Introduction
I don’t recall exactly how I ended up going down this rabbit hole, but I believe it started with trying to find forecast data for surfing. I had thought it would be interesting to draw a heat map showing areas with large swell, but light wind. I ended up abandoning this idea because there are already a ton of good forecasting tools for surfing, but in the process I stumbled across another, less well explored idea.
Open-Meteo provides a wealth of interesting forecast data ranging across a broad spectrum of different dimensions. In exploring what was available, I ran across a soil moisture measurement that piqued my interest. In the past, whenever I was trying to determine if a mountain bike trail was worth riding or not, I would have to go and look at the previous week’s rainfall totals and then try to guess if it was going to be muddy, or dry, or somewhere in between. What if you could use this soil moisture measurement instead? After all, I don’t care when or how much rain we got as long as the dirt is in prime shape for good riding.

If you don’t know what “hero dirt” is, you could define it as an annoying term describing the perfect conditions for whatever kind of riding you’re doing. If you’re trail riding, slightly soft, tacky dirt is great for cornering and braking performance. If you’re doing dirt jumps, you want it to be slightly drier and more hard packed for high speed runs. And if you’re bombing down steep inclines at a lift park, ideally there should be at least three inches of standing water in every mud hole and wet root tangle on the mountain for maximum enjoyment. But regardless of the specific conditions you’re looking for out of a trail, the dominant variable is water content, and I had a way to directly measure that for any point on the map.
Technical details (or not)
I had planned on doing a little more research into the topic of soil science, but as I dug deeper, I uncovered a dizzying array of jargon and unfamiliar terminology that was daunting to say the least. Permanent wilting points, slope gradient averages, available water storage, fluvaquents and torrifluvents, temperature regimes, and so many more esoteric terms and vocabulary that I didn’t even know where to start. I am continuously amazed at the depth of knowledge surrounding even seemingly simple topics like “how dirt works”. Someone or more likely many someones, somewhere, have dedicated their entire lives to studying dirt in the piedmont region of North Carolina. I’m happy to leave them to it.

Initially I had thought it would be interesting to use a soil survey map like this one from ArcGIS to construct a model for predicting what a good moisture content range would be. But as I tried to unravel the mystery that is soil science, I came to the conclusion that there are far too many variables to consider when trying to work out what the “capacity” would be for any location.
For example, we all know that the moisture in the soil comes from, you guessed it, rain. But do you know the four ways moisture can leave the soil? I didn’t when I started this project, but if you’ve made it this far, I assume you might want to know the answer. It’s runoff, drainage, evaporation, and transpiration. Runoff occurs when rain pools up on the surface and literally runs off the trail. This is the purpose of water bars and other features meant to control the flow of water over the surface of the trail. Drainage on the other hand is the process by which water is absorbed into the soil and through gravity works its way into the water table. Evaporation is, well when water evaporates; there’s no big mystery here. And finally transpiration is where water is removed from the soil by the foliage through their root systems and eventually through their leaves.

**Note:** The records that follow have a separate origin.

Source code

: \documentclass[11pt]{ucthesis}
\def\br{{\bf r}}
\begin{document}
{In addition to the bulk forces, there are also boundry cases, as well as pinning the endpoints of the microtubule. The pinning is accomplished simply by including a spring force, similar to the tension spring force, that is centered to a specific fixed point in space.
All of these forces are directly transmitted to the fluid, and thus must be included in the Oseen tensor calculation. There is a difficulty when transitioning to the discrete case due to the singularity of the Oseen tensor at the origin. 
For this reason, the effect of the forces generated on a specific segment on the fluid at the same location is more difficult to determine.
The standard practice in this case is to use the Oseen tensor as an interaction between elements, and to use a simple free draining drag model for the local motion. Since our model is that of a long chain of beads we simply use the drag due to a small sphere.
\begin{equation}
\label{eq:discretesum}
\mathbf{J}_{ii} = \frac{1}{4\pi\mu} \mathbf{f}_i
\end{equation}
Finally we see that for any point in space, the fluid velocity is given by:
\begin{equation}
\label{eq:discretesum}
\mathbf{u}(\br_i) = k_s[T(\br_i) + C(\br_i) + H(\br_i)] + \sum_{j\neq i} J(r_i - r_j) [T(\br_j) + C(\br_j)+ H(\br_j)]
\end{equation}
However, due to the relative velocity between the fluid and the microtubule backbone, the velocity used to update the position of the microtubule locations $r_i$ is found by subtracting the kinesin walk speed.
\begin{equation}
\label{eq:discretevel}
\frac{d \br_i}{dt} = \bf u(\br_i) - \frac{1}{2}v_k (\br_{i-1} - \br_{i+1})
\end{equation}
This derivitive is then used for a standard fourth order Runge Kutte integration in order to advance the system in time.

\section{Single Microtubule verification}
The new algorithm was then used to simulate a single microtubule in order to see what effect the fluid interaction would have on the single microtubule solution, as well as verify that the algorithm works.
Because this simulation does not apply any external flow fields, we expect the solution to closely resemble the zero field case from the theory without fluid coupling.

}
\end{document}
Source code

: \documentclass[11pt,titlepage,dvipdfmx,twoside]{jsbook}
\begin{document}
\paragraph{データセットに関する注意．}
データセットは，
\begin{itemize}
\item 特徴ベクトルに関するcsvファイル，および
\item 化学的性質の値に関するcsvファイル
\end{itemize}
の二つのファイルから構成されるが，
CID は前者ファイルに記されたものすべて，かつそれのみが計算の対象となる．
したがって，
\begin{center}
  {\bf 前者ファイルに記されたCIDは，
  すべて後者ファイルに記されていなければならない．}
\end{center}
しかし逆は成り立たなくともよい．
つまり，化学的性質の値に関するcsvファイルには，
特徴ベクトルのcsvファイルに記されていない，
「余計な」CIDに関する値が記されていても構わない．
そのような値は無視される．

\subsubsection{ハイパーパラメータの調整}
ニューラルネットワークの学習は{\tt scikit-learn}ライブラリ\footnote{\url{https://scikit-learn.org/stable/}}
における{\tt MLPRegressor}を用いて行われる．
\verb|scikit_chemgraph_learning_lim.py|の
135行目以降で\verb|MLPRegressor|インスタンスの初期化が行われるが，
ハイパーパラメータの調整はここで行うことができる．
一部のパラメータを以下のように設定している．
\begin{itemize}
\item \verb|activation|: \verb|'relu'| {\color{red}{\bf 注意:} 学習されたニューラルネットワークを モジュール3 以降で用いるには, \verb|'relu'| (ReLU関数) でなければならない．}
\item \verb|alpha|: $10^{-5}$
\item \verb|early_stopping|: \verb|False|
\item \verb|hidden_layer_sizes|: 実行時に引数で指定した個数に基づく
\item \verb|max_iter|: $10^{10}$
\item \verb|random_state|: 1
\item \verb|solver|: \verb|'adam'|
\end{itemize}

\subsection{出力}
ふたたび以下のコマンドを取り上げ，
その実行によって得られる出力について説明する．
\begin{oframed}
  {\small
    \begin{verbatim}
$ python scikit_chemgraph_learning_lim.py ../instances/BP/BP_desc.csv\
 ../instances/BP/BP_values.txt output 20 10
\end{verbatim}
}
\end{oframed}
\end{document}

On top of all of these factors, you have to consider the direction of the trail slope (north gets less sun and remains wetter due to lack of evaporation and less transpiration), the overall grade of the trail, the texture type of the soil, the trail itself and how well built it is, etc. So rather than try to correlate all of these factors and build a reliable model, I decided the best path to victory would be to take direct observations of trail conditions and correlate those observations with soil moisture readings on those days. Over time this should give me a pretty good idea of what the ideal values would be for any given trail network. Over the past few days now I’ve been collecting information about the conditions on the ground at common trails I ride and making a simple range capturing the ideal moisture content for a given area. The Farm, for example, runs best at or below 0.300 water content by volume, and for a really fast day, you should have as low as 0.22 or less. Of course too dry and you end up with lots of dust and sandy patches, so the sweet spot is right at 0.25 or so, at least based on my most recent observations.

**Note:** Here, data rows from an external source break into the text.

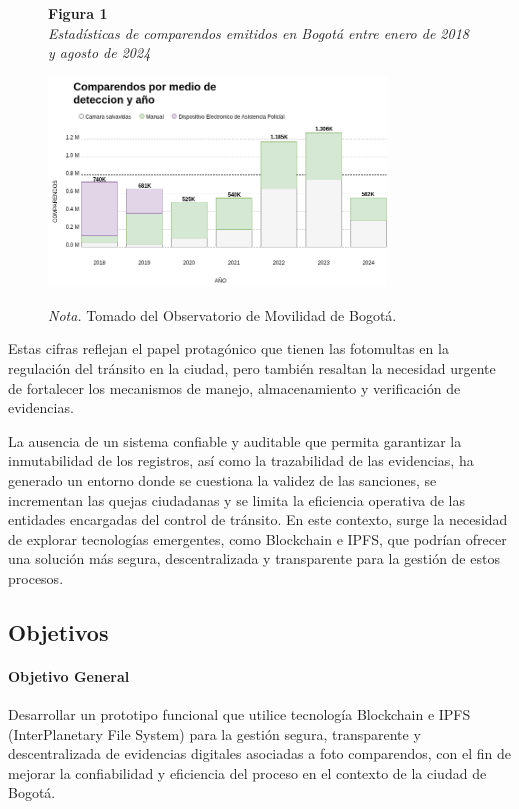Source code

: \documentclass[
    letterpaper, 
    man,   
    spanish,
    12pt,
    donotrepeattitle,
    floatsintext,
    hidelinks %
]{apa7}
\begin{document}
\begin{figure}[htbp]
    \begin{flushleft}
        \textbf{Figura 1}\\
        \textit{Estadísticas de comparendos emitidos en Bogotá entre enero de 2018 y agosto de 2024}
    \end{flushleft}
    \centering
    \includegraphics[width=0.8\textwidth]{Images/numComparendos.png}
    \vspace{0.5em}
    \begin{flushleft}
        \textit{Nota.} Tomado del Observatorio de Movilidad de Bogotá.
    \end{flushleft}
    \label{fig:estadisticas_comparendos}
\end{figure}

Estas cifras reflejan el papel protagónico que tienen las fotomultas en la regulación del tránsito en la ciudad, pero también resaltan la necesidad urgente de fortalecer los mecanismos de manejo, almacenamiento y verificación de evidencias.  

La ausencia de un sistema confiable y auditable que permita garantizar la inmutabilidad de los registros, así como la trazabilidad de las evidencias, ha generado un entorno donde se cuestiona la validez de las sanciones, se incrementan las quejas ciudadanas y se limita la eficiencia operativa de las entidades encargadas del control de tránsito. En este contexto, surge la necesidad de explorar tecnologías emergentes, como Blockchain e IPFS, que podrían ofrecer una solución más segura, descentralizada y transparente para la gestión de estos procesos. 

\subsection{Objetivos}
\paragraph{Objetivo General}
Desarrollar un prototipo funcional que utilice tecnología Blockchain e IPFS (InterPlanetary File System)  para la gestión segura, transparente y descentralizada de evidencias digitales asociadas a foto comparendos, con el fin de mejorar la confiabilidad y eficiencia del proceso en el contexto de la ciudad de Bogotá. 
\end{document}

I was about to put a wrap on my research phase and start writing the code for my website when the thought crossed my mind that I didn’t really know how these forecasts are done in the first place. Do soil scientists wake up every day, go outside with a little instrument and drive around the countryside taking readings? I couldn’t imagine this was the case. But if not that, how? Permanent base stations that take readings daily? Nope. Satellite imaging is the answer. It doesn’t seem possible to me that you could actually get reliable readings from space, but it is and the science behind it is fascinating.

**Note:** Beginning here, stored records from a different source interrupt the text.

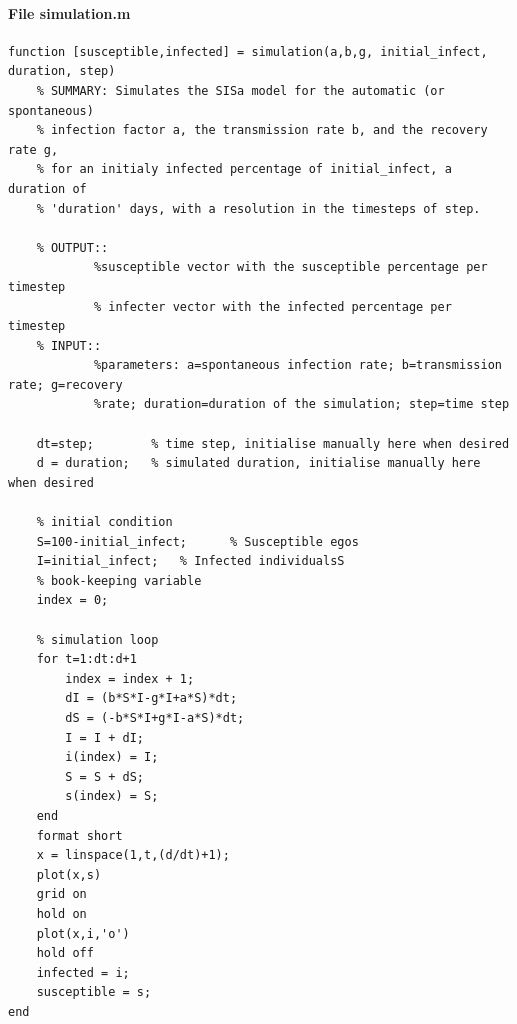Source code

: \documentclass[11pt]{article}
\begin{document}
\paragraph{File simulation.m}
\begin{verbatim}
function [susceptible,infected] = simulation(a,b,g, initial_infect, duration, step)
    % SUMMARY: Simulates the SISa model for the automatic (or spontaneous)
    % infection factor a, the transmission rate b, and the recovery rate g,
    % for an initialy infected percentage of initial_infect, a duration of
    % 'duration' days, with a resolution in the timesteps of step.
    
    % OUTPUT::
            %susceptible vector with the susceptible percentage per timestep
            % infecter vector with the infected percentage per timestep
    % INPUT::
            %parameters: a=spontaneous infection rate; b=transmission rate; g=recovery
            %rate; duration=duration of the simulation; step=time step
            
    dt=step;        % time step, initialise manually here when desired
    d = duration;   % simulated duration, initialise manually here when desired

    % initial condition
    S=100-initial_infect;      % Susceptible egos
    I=initial_infect;   % Infected individualsS
    % book-keeping variable
    index = 0;

    % simulation loop
    for t=1:dt:d+1
        index = index + 1;
        dI = (b*S*I-g*I+a*S)*dt;
        dS = (-b*S*I+g*I-a*S)*dt;
        I = I + dI;
        i(index) = I;
        S = S + dS;
        s(index) = S;
    end
    format short
    x = linspace(1,t,(d/dt)+1);
    plot(x,s)
    grid on
    hold on
    plot(x,i,'o')
    hold off
    infected = i;
    susceptible = s;
end

\end{verbatim}
\end{document}
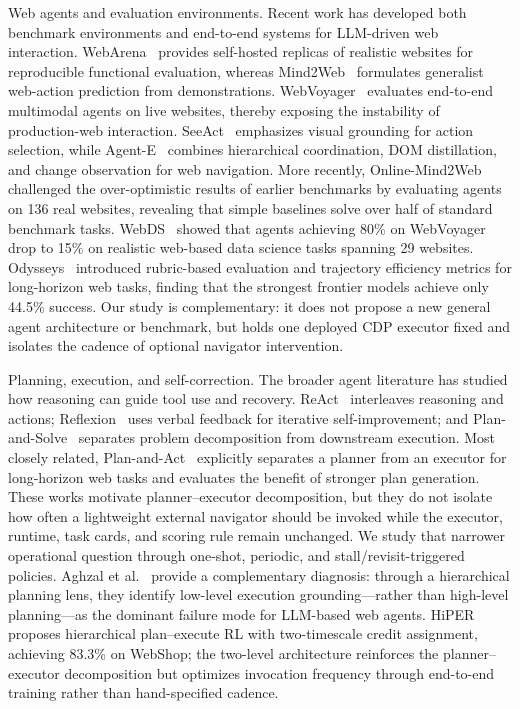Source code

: \documentclass{llncs}
\begin{document}
Web agents and evaluation environments.
Recent work has developed both benchmark environments and end-to-end systems for
LLM-driven web interaction. WebArena~\cite{zhou2023webarena} provides
self-hosted replicas of realistic websites for reproducible functional evaluation,
whereas Mind2Web~\cite{deng2023mind2web} formulates generalist web-action
prediction from demonstrations. WebVoyager~\cite{he2024webvoyager} evaluates
end-to-end multimodal agents on live websites, thereby exposing the instability
of production-web interaction. SeeAct~\cite{zheng2024seeact} emphasizes visual
grounding for action selection, while Agent-E~\cite{emergence2024agente}
combines hierarchical coordination, DOM distillation, and change observation for
web navigation. More recently, Online-Mind2Web~\cite{xue2025illusion} challenged
the over-optimistic results of earlier benchmarks by evaluating agents on
136 real websites, revealing that simple baselines solve over half of standard
benchmark tasks. WebDS~\cite{hsu2026webds} showed that agents achieving 80\%
on WebVoyager drop to 15\% on realistic web-based data science tasks spanning
29 websites. Odysseys~\cite{jang2026odysseys} introduced rubric-based evaluation
and trajectory efficiency metrics for long-horizon web tasks, finding that the
strongest frontier models achieve only 44.5\% success.
Our study is complementary: it does not propose a new general
agent architecture or benchmark, but holds one deployed CDP executor fixed and
isolates the cadence of optional navigator intervention.

Planning, execution, and self-correction.
The broader agent literature has studied how reasoning can guide tool use and
recovery. ReAct~\cite{yao2023react} interleaves reasoning and actions;
Reflexion~\cite{shinn2023reflexion} uses verbal feedback for iterative
self-improvement; and Plan-and-Solve~\cite{wang2023planandsolve} separates
problem decomposition from downstream execution. Most closely related,
Plan-and-Act~\cite{erdogan2025planandact} explicitly separates a planner from
an executor for long-horizon web tasks and evaluates the benefit of stronger plan
generation. These works motivate planner--executor decomposition, but they do
not isolate how often a lightweight external navigator should be invoked while
the executor, runtime, task cards, and scoring rule remain unchanged. We study
that narrower operational question through one-shot, periodic, and
stall/revisit-triggered policies.
Aghzal et al.~\cite{aghzal2026webagentsfail} provide a complementary diagnosis:
through a hierarchical planning lens, they identify low-level execution
grounding---rather than high-level planning---as the dominant failure mode
for LLM-based web agents. HiPER~\cite{peng2026hiper} proposes hierarchical
plan--execute RL with two-timescale credit assignment, achieving 83.3\% on
WebShop; the two-level architecture reinforces the planner--executor
decomposition but optimizes invocation frequency through end-to-end training
rather than hand-specified cadence.
\end{document}
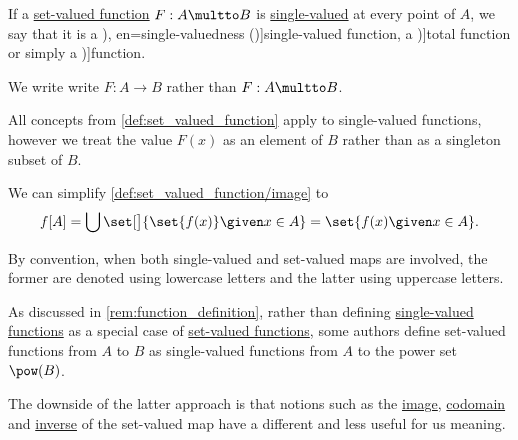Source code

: \begin{definition}\label{def:function}
  If a \hyperref[def:set_valued_function]{set-valued function} \( F: A \multto B \) is \hyperref[def:set_valued_function/value_cardinality/single]{single-valued} at every point of \( A \), we say that it is a \term[ru=однозначная функция (\cite[12]{Курош1973ОбщаяАлгебра}), en=single-valuedness (\cite[5]{Jacobson1985BasicAlgebraI})]{single-valued function}, a \term[en=total function (\cite[def. 2.3.13]{Rosen2019DiscreteMathematics})]{total function} or simply a \term[ru=функция (\cite[\S 1.2.4]{КусраевКутателадзе2005БулевозначныйАнализ})]{function}.

  We write write \( F: A \to B \) rather than \( F: A \multto B \).

  All concepts from \cref{def:set_valued_function} apply to single-valued functions, however we treat the value \( F(x) \) as an element of \( B \) rather than as a singleton subset of \( B \).
\end{definition}
\begin{comments}
  \item We can simplify \cref{def:set_valued_function/image} to
  \begin{equation*}
    f[A]
    =
    \bigcup \set[\big]{ \set{ f(x) } \given x \in A }
    =
    \set{ f(x) \given x \in A }.
  \end{equation*}

  \item By convention, when both single-valued and set-valued maps are involved, the former are denoted using lowercase letters and the latter using uppercase letters.
\end{comments}

\begin{remark}\label{rem:set_valued_map_as_single_valued}
  As discussed in \cref{rem:function_definition}, rather than defining \hyperref[def:function]{single-valued functions} as a special case of \hyperref[def:set_valued_function]{set-valued functions}, some authors define set-valued functions from \( A \) to \( B \) as single-valued functions from \( A \) to the power set \( \pow(B) \).

  The downside of the latter approach is that notions such as the \hyperref[def:set_valued_function/image]{image}, \hyperref[def:set_valued_function/codomain]{codomain} and \hyperref[def:set_valued_function/inverse]{inverse} of the set-valued map have a different and less useful for us meaning.
\end{remark}

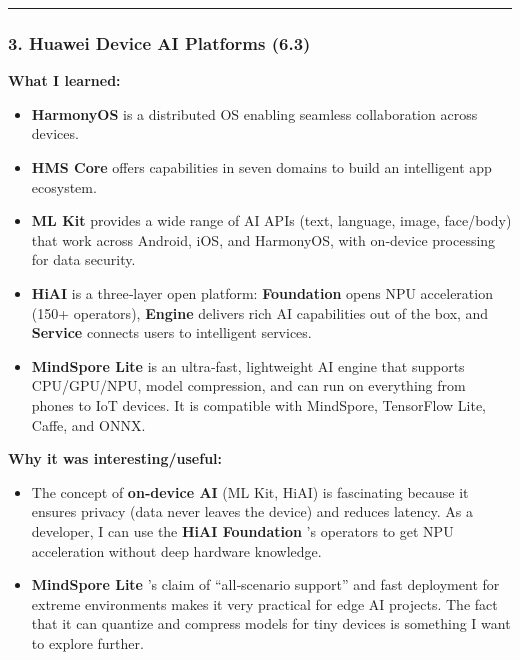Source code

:\begin{center}\rule{0.5\linewidth}{0.5pt}\end{center}

\hypertarget{huawei-device-ai-platforms-6.3}{%
\subsubsection{3. Huawei Device AI Platforms
(6.3)}\label{huawei-device-ai-platforms-6.3}}

\textbf{What I learned:}

\begin{itemize}
\tightlist
\item
  \textbf{HarmonyOS} is a distributed OS enabling seamless collaboration
  across devices.
\item
  \textbf{HMS Core} offers capabilities in seven domains to build an
  intelligent app ecosystem.
\item
  \textbf{ML Kit} provides a wide range of AI APIs (text, language,
  image, face/body) that work across Android, iOS, and HarmonyOS, with
  on‑device processing for data security.
\item
  \textbf{HiAI} is a three‑layer open platform: \textbf{Foundation}
  opens NPU acceleration (150+ operators), \textbf{Engine} delivers rich
  AI capabilities out of the box, and \textbf{Service} connects users to
  intelligent services.
\item
  \textbf{MindSpore Lite} is an ultra‑fast, lightweight AI engine that
  supports CPU/GPU/NPU, model compression, and can run on everything
  from phones to IoT devices. It is compatible with MindSpore,
  TensorFlow Lite, Caffe, and ONNX.
\end{itemize}

\textbf{Why it was interesting/useful:}

\begin{itemize}
\tightlist
\item
  The concept of \textbf{on‑device AI} (ML Kit, HiAI) is fascinating
  because it ensures privacy (data never leaves the device) and reduces
  latency. As a developer, I can use the \textbf{HiAI Foundation} 's
  operators to get NPU acceleration without deep hardware knowledge.
\item
  \textbf{MindSpore Lite} 's claim of ``all‑scenario support'' and fast
  deployment for extreme environments makes it very practical for edge
  AI projects. The fact that it can quantize and compress models for
  tiny devices is something I want to explore further.
\end{itemize}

Anyway, at this point I’ve exhausted my interest in soil science and this post is already more in depth than I had ever actually intended it to be, so I’m going to end it here. If you want to see the code for the forecast, check it out in your browser’s developer tools. I didn’t write it all by hand, but the AI I did use to write it was limited to generating the boilerplate, so I’m going to take credit for this one. Thanks for reading!